Tuesday, March 10, 2009

Understanding /proc/cpuinfo

Understanding /proc/cpuinfo
Example:

$ uname -r
2.6.22-3-486

How many physical processors are there?
$ grep 'physical id' /proc/cpuinfo | sort | uniq | wc -l
2

How many virtual processors are there?
$ grep ^processor /proc/cpuinfo | wc -l
4

Are the processors dual-core (or multi-core)?
$ grep 'cpu cores' /proc/cpuinfo
cpu cores : 2
cpu cores : 2
cpu cores : 2
cpu cores : 2

"2" indicates the two physical processors are dual-core, resulting in 4 virtual processors.

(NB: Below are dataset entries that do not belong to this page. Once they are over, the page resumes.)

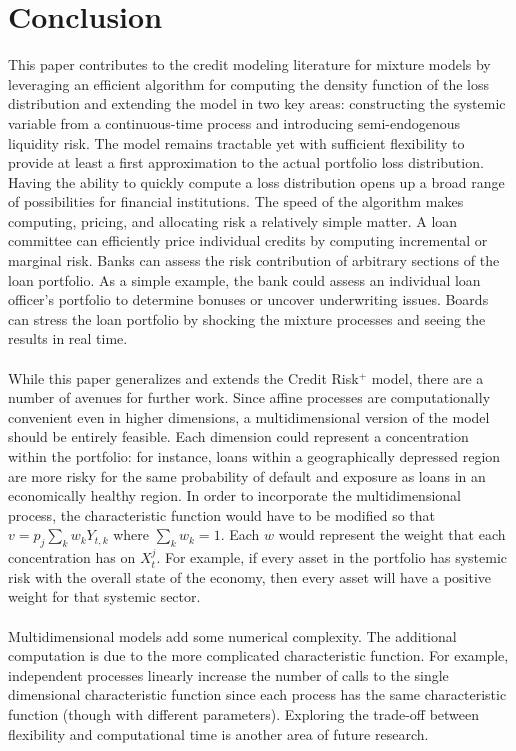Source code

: \documentclass[12pt]{article}
\theoremstyle{definition}
\begin{document}
\section{Conclusion}

This paper contributes to the credit modeling literature for mixture models by leveraging an efficient algorithm for computing the density function of the loss distribution and extending the model in two key areas: constructing the systemic variable from a continuous-time process and introducing semi-endogenous liquidity risk.  The model remains tractable yet with sufficient flexibility to provide at least a first approximation to the actual portfolio loss distribution.  Having the ability to quickly compute a loss distribution opens up a broad range of possibilities for financial institutions.  The speed of the algorithm makes computing, pricing, and allocating risk a relatively simple matter.  A loan committee can efficiently price individual credits by computing incremental or marginal risk.  Banks can assess the risk contribution of arbitrary sections of the loan portfolio.  As a simple example, the bank could assess an individual loan officer's portfolio to determine bonuses or uncover underwriting issues.  Boards can stress the loan portfolio by shocking the mixture processes and seeing the results in real time.  
\\
\\
While this paper generalizes and extends the Credit Risk\(^+\) model, there are a number of avenues for further work.  Since affine processes are computationally convenient even in higher dimensions, a multidimensional version of the model should be entirely feasible.  Each dimension could represent a concentration within the portfolio: for instance, loans within a geographically depressed region are more risky for the same probability of default and exposure as loans in an economically healthy region.  In order to incorporate the multidimensional process, the characteristic function would have to be modified so that \(v=p_j \sum_k w_k Y_{t, k} \) where \(\sum_k w_k=1\).  Each \(w\) would represent the weight that each concentration has on \(X_t ^ j\).  For example, if every asset in the portfolio has systemic risk with the overall state of the economy, then every asset will have a positive weight for that systemic sector.  
\\
\\
Multidimensional models add some numerical complexity.  The additional computation is due to the more complicated characteristic function.  For example, independent processes linearly increase the number of calls to the single dimensional characteristic function since each process has the same characteristic function (though with different parameters).  Exploring the trade-off between flexibility and computational time is another area of future research.
\end{document}
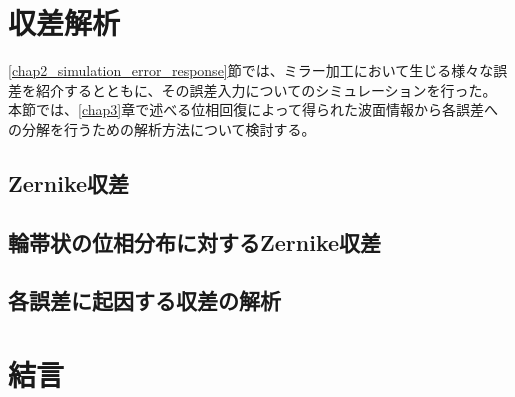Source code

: \clearpage
\newpage
\section{収差解析}
\label{chap2_simulation_zernike_analysis}

\ref{chap2_simulation_error_response}節では、ミラー加工において生じる様々な誤差を紹介するとともに、その誤差入力についてのシミュレーションを行った。
本節では、\ref{chap3}章で述べる位相回復によって得られた波面情報から各誤差への分解を行うための解析方法について検討する。

\subsection{Zernike収差}

\subsection{輪帯状の位相分布に対するZernike収差}


\subsection{各誤差に起因する収差の解析}



\section{結言}
\label{chap2_conclusion}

If "1" was returned, the two physical processors are single-core. If the processors are single-core, and the number of virtual processors is greater than the number of physical processors, the CPUs are using hyper-threading. Hyper-threading is supported if ht is present in the CPU flags and you are using an SMP kernel.

Are the processors 64-bit?
A 64-bit processor will have lm ("long mode") in the flags section of cpuinfo. A 32-bit processor will not.

e.g.,

flags : fpu vme de pse tsc msr pae mce cx8 apic mtrr pge mca cmov pat pse36 clflush mmx fxsr sse sse2 ht syscall nx mmxext fxsr_opt lm 3dnowext 3dnow pni cx16 lahf_lm cmp_legacy svm cr8legacy ts fid vid ttp tm stc

What do the CPU flags mean?
The CPU flags are briefly described in the kernel header file cpufeature.h.